Two hours to make. Two years to find a customer willing to pay that amount.


----------



## leehljp (May 30, 2005)

I got tired of spending 2 years to complete a 40 hour woodworking project.  So I got into this hobby so that I could start and complete a project in an hour. Little did I know that it takes about 2 to 3 hours to do a fair job. Overnight or longer if I wanted a great finish. And the "overnight" part usually becomes a week before I can get back into my shop. 

But $250.00? - I have a long way to go. That is my intermediate goal. My real goal is $500.00 and that is possible cause I live in Japan where people <b>will</b> pay higher prices.  []


----------



## Old Griz (May 30, 2005)

[][][]HEY Hank,,, can I ship you a load of pens to sell... [][][][]


----------



## PenWorks (May 30, 2005)

You are not going to sell to many $250.00 kit pens. So starting from scratch, with the design, draw up, choice of materials, proto type....it is going to take you a while. I worked for a month (couldn't tell you how many hours) to come up with my Turban tops & my other hand painted design. Only came out with 6 pens.(about 6 more to the trash bin) Now that I have the design and working drawings, I could duplicate them in about 6 hours.


----------



## rtjw (May 30, 2005)

I could never fathom making a $250 pen. It would have to be made of something very rare and be a very good pen kit. I just dont get any kind of response for that kind of pen.


----------



## Thumbs (May 30, 2005)

I have a problem with the whole $250 pen concept.

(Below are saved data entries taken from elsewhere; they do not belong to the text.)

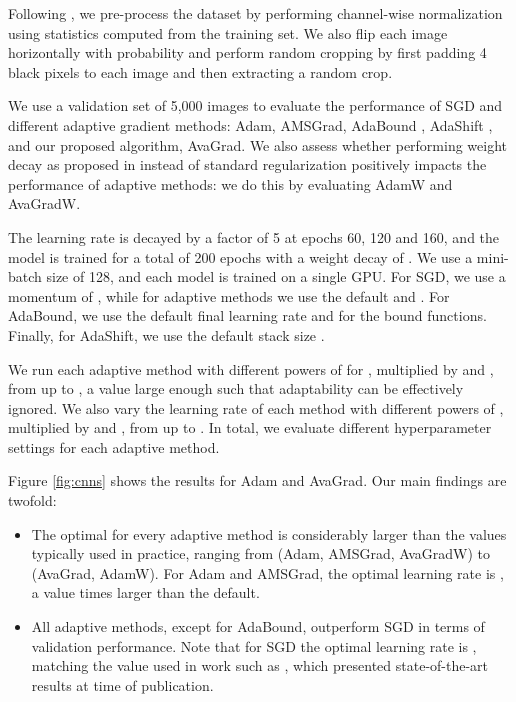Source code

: \documentclass{article}
\begin{document}
Following \citet{wide}, we pre-process the dataset by performing channel-wise normalization using statistics computed from the training set. We also flip each image horizontally with  probability and perform random cropping by first padding 4 black pixels to each image and then extracting a random  crop.

We use a validation set of 5,000 images to evaluate the performance of SGD and different adaptive gradient methods:
Adam, AMSGrad, AdaBound \citep{adabound, adabound2}, AdaShift \citep{adashift}, and our proposed algorithm, AvaGrad. We also
assess whether performing weight decay as proposed in \citet{adamw} instead
of standard  regularization positively impacts the performance of adaptive
methods: we do this by evaluating AdamW and AvaGradW.

The learning rate is decayed by a factor of 5 at epochs 60,
120 and 160, and the model is trained for a total of 200 epochs with a weight
decay of . We use a mini-batch size of 128, and each model is trained on a single GPU. For SGD, we use a momentum of , while for adaptive methods we use the default  and . For AdaBound, we use the default final learning rate  and  for the bound functions. Finally, for AdaShift, we use the default stack size .

We run each adaptive method with different powers of  for , multiplied by  and , from  up to , a value large enough such that adaptability can be effectively ignored. We also vary the learning rate 
of each method with different powers of , multiplied by  and , from  up to . In total, we evaluate  different hyperparameter settings for each adaptive method.

Figure \ref{fig:cnns} shows the results for
Adam and AvaGrad.  Our main findings are twofold:

\vspace{-5.0pt}
\begin{itemize}[leftmargin=0.2in]
   \item{
      The optimal  for every adaptive method is considerably larger
      than the values typically used in practice, ranging from  (Adam,
      AMSGrad, AvaGradW) to  (AvaGrad, AdamW).  For Adam and AMSGrad, the
      optimal learning rate is , a value  times
      larger than the default.
   }
   \item{
      All adaptive methods, except for AdaBound, outperform SGD in terms of
      validation performance.  Note that for SGD the optimal learning rate is
      , matching the value used in work such as
      \citet{resnet1, wide, resnext}, which presented state-of-the-art results
      at time of publication.
   }
\end{itemize}
\end{document}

Yep! [}]It's me again![}] I don't have an answer to the question at hand just an observation about the atmosphere surrounding it![]

I didn't start this "hobby" to make money.  I started it to make something.  Something that has feeling to me.  The first time I watched a chunk of wood "become" something under my own eyes and hands, I thought I was going to burst with excitement.  Too philosophic?  Perhaps.  It's not quite that exciting anymore but still quite satisfying.......  

I don't know what, if anything, pen making will become for me; but I have decided that I don't want it to become about money.  I don't care whether anyone else values my pens, I do.  Too egotistical?  Perhaps that too.  Of course I appreciate it when someone says, "Nice pen!"  And I don't like it when they say, "Awful pen!"  But that isn't why I turn pens.  I turn pens for myself, primarily.  All else is secondary.  You may think I'm wealthy and have no concerns about money! [8D] You couldn't get much further off base unless you leave the stadium!

I'll probably never be better than, maybe, an adequate pen maker. I'll never become a Master Craftsman, Craftsman, or Journeyman.  I certainly have absolutely no artistic abilities!  Some here truly do! They really work at their ART.  Of course, they suffer the pangs of an artistic temperament, too!  I most certainly am not artistic as I do not exhibit an artistic temperament in the slightest degree!  Obviously!  I may just be a dilettante! Perhaps, I'll just dabble in penmaking for a little while longer and go on to something else. I doubt it; but who knows?  Not me!

Obviously, I'm just an old wiseass [8] that's over the hill, that likes to shoot his mouth off, and hopes nobody ever catches up to him to make him put up or shut up[B)], too!  There!  I said it for ya, OK?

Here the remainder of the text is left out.